En termes plus comptable ou financier, "amortir" un bien signifie que l'on constate dans les comptes de l'entreprise la dégradation dans le temps de la valeur d'une immobilisation inscrite au bilan. En clair, il s'agit d'une charge "fictive" qui vient réduire le résultat comptable et/ou fiscal du montant correspondant à la perte de valeur estimée, dans le but de "mettre de côté" chaque année en vue de pouvoir racheter un autre bien similaire une fois celui-ci usé, obsolète, ou vétuste.

Intéressons-nous ici plus spécifiquement au cas d'un immeuble : maison individuelle, immeuble d'habitation ou de bureaux, local professionnel, … Sans trop rentrer dans les détails (même si le diable s'y cache souvent), la question de la ventilation du prix d'un bien immobilier entre terrain et construction peut être un sujet d'importance, suivant la nature du bien, notamment dans les grandes villes où le prix du terrain au m2 est le plus souvent élevé. Et ce dans la mesure où seule la fraction du prix de l'immeuble comptabilisée en construction sera amortissable.

En effet, pour mémoire, tous les biens ne sont pas censés se déprécier avec le temps. Et le terrain fait partie des heureux élus, avec par exemple le fonds de commerce, pour lesquels "amortir" est interdit sur les plans comptable et fiscal.

Outre les amortissements exceptionnels, dont seuls certains investissements peuvent bénéficier[1], il existe principalement deux types d'amortissements, variables selon la nature des biens acquis :

  • L'amortissement linéaire : la "charge fictive" déductible du résultat se traduit alors par une annuité, constante chaque année, sauf pour la première et la dernière année où un calcul se fait au prorata temporis. L'amortissement linéaire est applicable à tous les biens amortissables. La durée globale d'amortissement va varier suivant le type et l'usage de l'immeuble (habitation individuelle ou collective, bâtiments industriels, etc);
  • et le dégressif : l'annuité de cet amortissement n'est pas constante. Elle s'obtient à l'aide du taux d'amortissement linéaire auquel on applique un coefficient. Ce dernier dépend de la durée normale d'utilisation du bien (sur un plan fiscal, et non comptablement). Ce système de "dépréciation fictive" est réservé aux biens d'équipement, exception faite des immeubles d'habitation, des chantiers et des locaux utilisés pour l'exercice de la profession. L'amortissement des murs et du mobilier d'hôtels bénéficient également de ce régime. Ce dernier n'est pas appliqué de façon systématique. Les entreprises concernées, à savoir les entreprises industrielles et commerciales aux régimes réel ou simplifié, doivent en faire la demande pour en bénéficier.

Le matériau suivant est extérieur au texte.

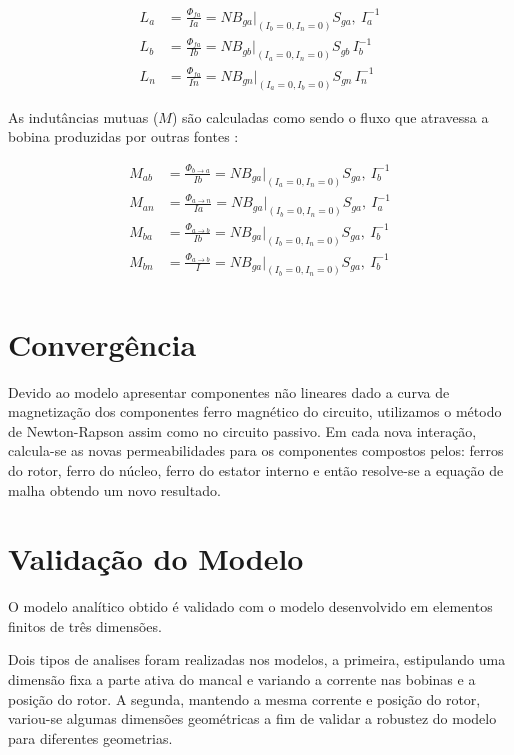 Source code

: \begin{align}
	L_{a} &= \frac{\Phi_{fa}}{Ia} = N B_{ga}\biggr\rvert_{(I_b = 0, I_n = 0)} S_{ga} ,\ I_a^{-1} \\
	L_{b} &= \frac{\Phi_{fa}}{Ib} = N B_{gb}\biggr\rvert_{(I_a = 0, I_n = 0)} S_{gb} \, I_b^{-1} \\
	L_{n} &= \frac{\Phi_{fa}}{In} = N B_{gn}\biggr\rvert_{(I_a = 0, I_b = 0)} S_{gn} \, I_n^{-1} %
\end{align}

As indutâncias mutuas ($M$) são calculadas como sendo o fluxo que atravessa a bobina produzidas por outras fontes :

\begin{align}
M_{ab} &= \frac{\Phi_{b \rightarrow a}}{Ib} = N B_{ga}\biggr\rvert_{(I_a = 0, I_n = 0)} S_{ga} ,\ I_b^{-1} \\
M_{an} &= \frac{\Phi_{a \rightarrow n}}{Ia} = N B_{ga}\biggr\rvert_{(I_b = 0, I_n = 0)} S_{ga} ,\ I_a^{-1} \\
M_{ba} &= \frac{\Phi_{a \rightarrow b}}{Ib} = N B_{ga}\biggr\rvert_{(I_b = 0, I_n = 0)} S_{ga} ,\ I_b^{-1} \\
M_{bn} &= \frac{\Phi_{a \rightarrow b}}{I} = N B_{ga}\biggr\rvert_{(I_b = 0, I_n = 0)} S_{ga} ,\ I_b^{-1} \\
\end{align}

\section{Convergência}

Devido ao modelo apresentar componentes não lineares dado a curva de magnetização dos componentes ferro magnético do circuito, utilizamos o método de Newton-Rapson assim como no circuito passivo. Em cada nova interação, calcula-se as novas permeabilidades para os componentes compostos pelos: ferros do rotor, ferro do núcleo, ferro do estator interno e então resolve-se a equação de malha obtendo um novo resultado.

\section{Validação do Modelo}

O modelo analítico obtido é validado com o modelo desenvolvido em elementos finitos de três dimensões.

Dois tipos de analises foram realizadas nos modelos, a primeira, estipulando uma dimensão fixa a parte ativa do mancal e variando a corrente nas bobinas e a posição do rotor. A segunda, mantendo a mesma corrente e posição do rotor, variou-se algumas dimensões geométricas a fim de validar a robustez do modelo para diferentes geometrias.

Le cas échéant, votre expert-comptable préféré saura parfaitement vous guider dans ces choix stratégiques.

Depuis 2005, les règles régissant l'amortissement des immobilisations, notamment immobilières, ont été réformées en profondeur. Dès lors, l'amortissement global des constructions, qu'il soit linéaire (cas général) ou dégressif, a laissé la place à un mécanisme d'amortissement par composants (art. 311-2 du PCG) : on y retrouve par exemple la structure (selon l'administration fiscale[2], "il s'agit de la partie de l'immobilisation restant après décomposition", i.e. le gros œuvre), dont l'installation électrique et la plomberie font partie, mais également les menuiseries extérieures, le chauffage, ou bien encore l'étanchéité, chaque composant étant susceptible d'avoir sa propre durée d'amortissement.

Ainsi, dès lors qu'un actif immobilisé est constitué d'éléments qui diffèrent dans leur utilisation, i.e. dans leur durée d'usure, un plan d'amortissement propre doit alors être établi pour chacun. Et l'immobilier ne fait pas exception.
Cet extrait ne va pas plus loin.